### DATA FOR THIS TASK
=== Begin Enclosure ===

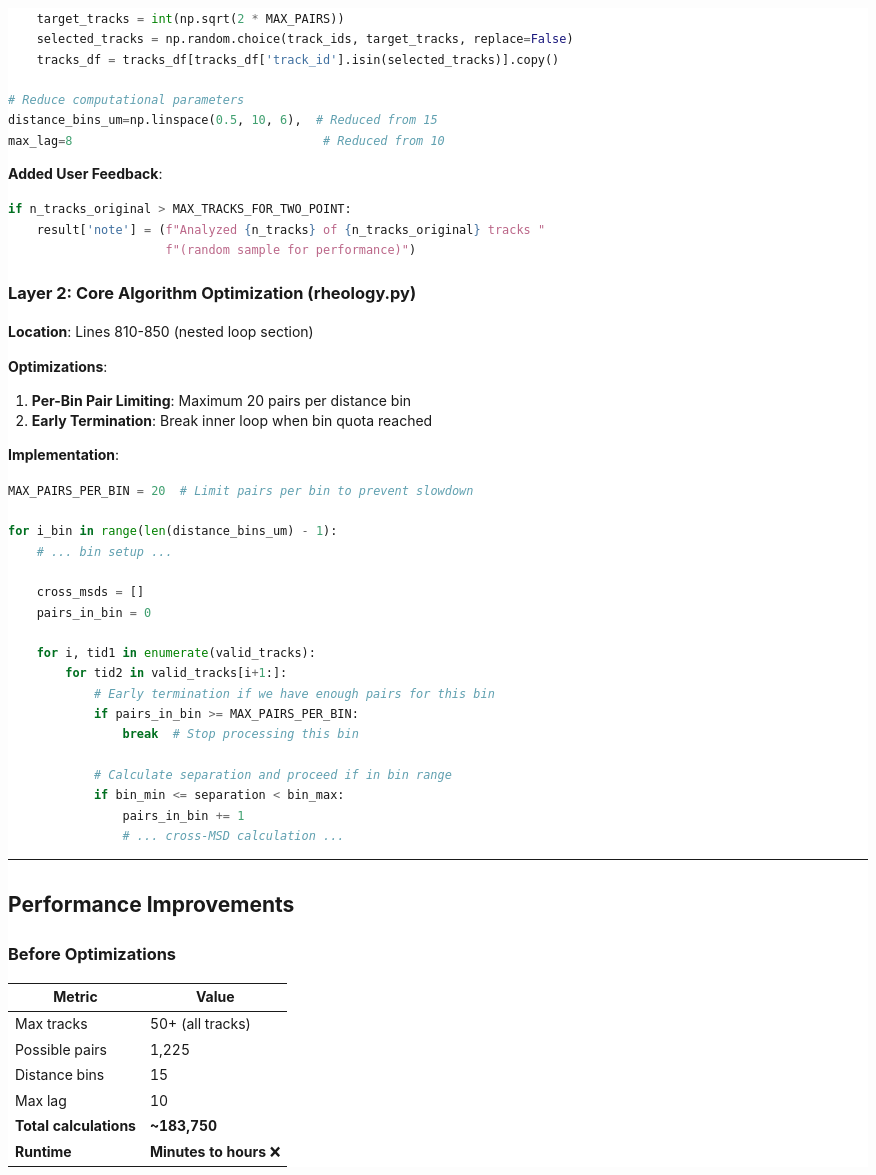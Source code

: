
 ```python
    target_tracks = int(np.sqrt(2 * MAX_PAIRS))
    selected_tracks = np.random.choice(track_ids, target_tracks, replace=False)
    tracks_df = tracks_df[tracks_df['track_id'].isin(selected_tracks)].copy()

# Reduce computational parameters
distance_bins_um=np.linspace(0.5, 10, 6),  # Reduced from 15
max_lag=8                                   # Reduced from 10
```

**Added User Feedback**:
```python
if n_tracks_original > MAX_TRACKS_FOR_TWO_POINT:
    result['note'] = (f"Analyzed {n_tracks} of {n_tracks_original} tracks "
                      f"(random sample for performance)")
```

### Layer 2: Core Algorithm Optimization (rheology.py)

**Location**: Lines 810-850 (nested loop section)

**Optimizations**:
1. **Per-Bin Pair Limiting**: Maximum 20 pairs per distance bin
2. **Early Termination**: Break inner loop when bin quota reached

**Implementation**:
```python
MAX_PAIRS_PER_BIN = 20  # Limit pairs per bin to prevent slowdown

for i_bin in range(len(distance_bins_um) - 1):
    # ... bin setup ...
    
    cross_msds = []
    pairs_in_bin = 0
    
    for i, tid1 in enumerate(valid_tracks):
        for tid2 in valid_tracks[i+1:]:
            # Early termination if we have enough pairs for this bin
            if pairs_in_bin >= MAX_PAIRS_PER_BIN:
                break  # Stop processing this bin
            
            # Calculate separation and proceed if in bin range
            if bin_min <= separation < bin_max:
                pairs_in_bin += 1
                # ... cross-MSD calculation ...
```

---

## Performance Improvements

### Before Optimizations

| Metric | Value |
|--------|-------|
| Max tracks | 50+ (all tracks) |
| Possible pairs | 1,225 |
| Distance bins | 15 |
| Max lag | 10 |
| **Total calculations** | **~183,750** |
| **Runtime** | **Minutes to hours** ❌ |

=== End Enclosure ===

### WHAT THIS TASK INVOLVES
With the images left out, set down every entry exactly.

### RESPONSE BELOW
Source code

:
 ```python
    target_tracks = int(np.sqrt(2 * MAX_PAIRS))
    selected_tracks = np.random.choice(track_ids, target_tracks, replace=False)
    tracks_df = tracks_df[tracks_df['track_id'].isin(selected_tracks)].copy()

# Reduce computational parameters
distance_bins_um=np.linspace(0.5, 10, 6),  # Reduced from 15
max_lag=8                                   # Reduced from 10
```

**Added User Feedback**:
```python
if n_tracks_original > MAX_TRACKS_FOR_TWO_POINT:
    result['note'] = (f"Analyzed {n_tracks} of {n_tracks_original} tracks "
                      f"(random sample for performance)")
```

### Layer 2: Core Algorithm Optimization (rheology.py)

**Location**: Lines 810-850 (nested loop section)

**Optimizations**:
1. **Per-Bin Pair Limiting**: Maximum 20 pairs per distance bin
2. **Early Termination**: Break inner loop when bin quota reached

**Implementation**:
```python
MAX_PAIRS_PER_BIN = 20  # Limit pairs per bin to prevent slowdown

for i_bin in range(len(distance_bins_um) - 1):
    # ... bin setup ...
    
    cross_msds = []
    pairs_in_bin = 0
    
    for i, tid1 in enumerate(valid_tracks):
        for tid2 in valid_tracks[i+1:]:
            # Early termination if we have enough pairs for this bin
            if pairs_in_bin >= MAX_PAIRS_PER_BIN:
                break  # Stop processing this bin
            
            # Calculate separation and proceed if in bin range
            if bin_min <= separation < bin_max:
                pairs_in_bin += 1
                # ... cross-MSD calculation ...
```

---

## Performance Improvements

### Before Optimizations

| Metric | Value |
|--------|-------|
| Max tracks | 50+ (all tracks) |
| Possible pairs | 1,225 |
| Distance bins | 15 |
| Max lag | 10 |
| **Total calculations** | **~183,750** |
| **Runtime** | **Minutes to hours** ❌ |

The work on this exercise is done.